BEGIN SOURCE MATERIAL
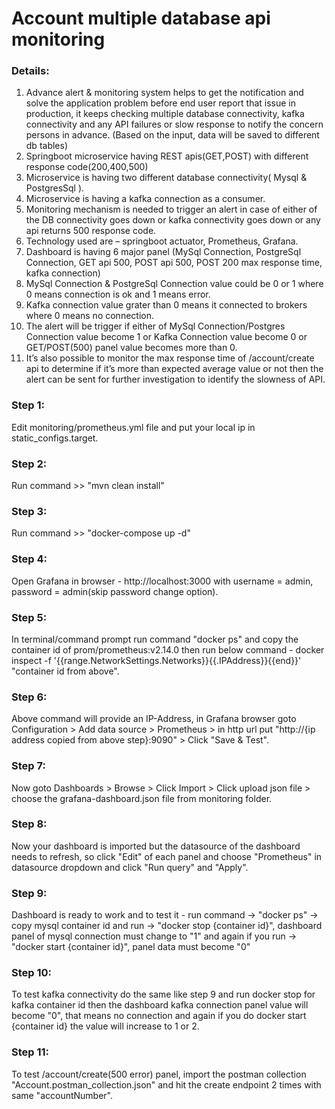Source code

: # Account multiple database api monitoring

### Details:
1. Advance alert & monitoring system helps to get the notification and solve the application problem before end user report that issue in production, it keeps checking multiple database connectivity, kafka connectivity and any API failures or slow response to notify the concern persons in advance. (Based on the input, data will be saved to different db tables)
2. Springboot microservice having REST apis(GET,POST) with different response code(200,400,500)
3. Microservice is having two different database connectivity( Mysql & PostgresSql ).
4. Microservice is having a kafka connection as a consumer.
5. Monitoring mechanism is needed to trigger an alert in case of either of the DB connectivity goes down or kafka connectivity goes down or any api returns 500 response code.
6. Technology used are – springboot actuator, Prometheus, Grafana.
7. Dashboard is having 6 major panel (MySql Connection, PostgreSql Connection, GET api 500, POST api 500, POST 200 max response time, kafka connection)
8. MySql Connection & PostgreSql Connection value could be 0 or 1 where 0 means connection is ok and 1 means error.
9. Kafka connection value grater than 0 means it connected to brokers where 0 means no connection.
10. The alert will be trigger if either of MySql Connection/Postgres Connection value become 1 or Kafka Connection value become 0 or GET/POST(500) panel value becomes more than 0.
11. It’s also possible to monitor the max response time of /account/create api to determine if it’s more than expected average value or not then the alert can be sent for further investigation to identify the slowness of API.


### Step 1: 
Edit monitoring/prometheus.yml file and put your local ip in static_configs.target.
### Step 2:
Run command >> "mvn clean install"
### Step 3:
Run command >> "docker-compose up -d"
### Step 4:
Open Grafana in browser - http://localhost:3000 with username = admin, password = admin(skip password change option).
### Step 5:
In terminal/command prompt run command "docker ps" and copy the container id of prom/prometheus:v2.14.0 then run below command - 
docker inspect  -f '{{range.NetworkSettings.Networks}}{{.IPAddress}}{{end}}' "container id from above".
### Step 6:
Above command will provide an IP-Address, in Grafana browser goto Configuration > Add data source > Prometheus > in http url put "http://{ip address copied from above step}:9090" > Click "Save & Test".
### Step 7:
Now goto Dashboards > Browse > Click Import > Click upload json file > choose the grafana-dashboard.json file from monitoring folder.
### Step 8:
Now your dashboard is imported but the datasource of the dashboard needs to refresh, so click "Edit" of each panel and choose "Prometheus" in datasource dropdown and click "Run query" and "Apply".
### Step 9:
Dashboard is ready to work and to test it -  run command -> "docker ps" -> copy mysql container id and run -> "docker stop {container id}", dashboard panel of mysql connection must change to "1" and again if you run -> "docker start {container id}", panel data must become "0"
### Step 10:
To test kafka connectivity do the same like step 9 and run docker stop for kafka container id then the dashboard kafka connection panel value will become "0", that means no connection and again if you do docker start {container id} the value will increase to 1 or 2.
### Step 11:
To test /account/create(500 error) panel, import the postman collection "Account.postman_collection.json" and hit the create endpoint 2 times with same "accountNumber".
END SOURCE MATERIAL
In which lines of the records does the word "same" appear? Copy each of them.

To test kafka connectivity do the same like step 9 and run docker stop for kafka container id then the dashboard kafka connection panel value will become "0", that means no connection and again if you do docker start {container id} the value will increase to 1 or 2.
To test /account/create(500 error) panel, import the postman collection "Account.postman_collection.json" and hit the create endpoint 2 times with same "accountNumber".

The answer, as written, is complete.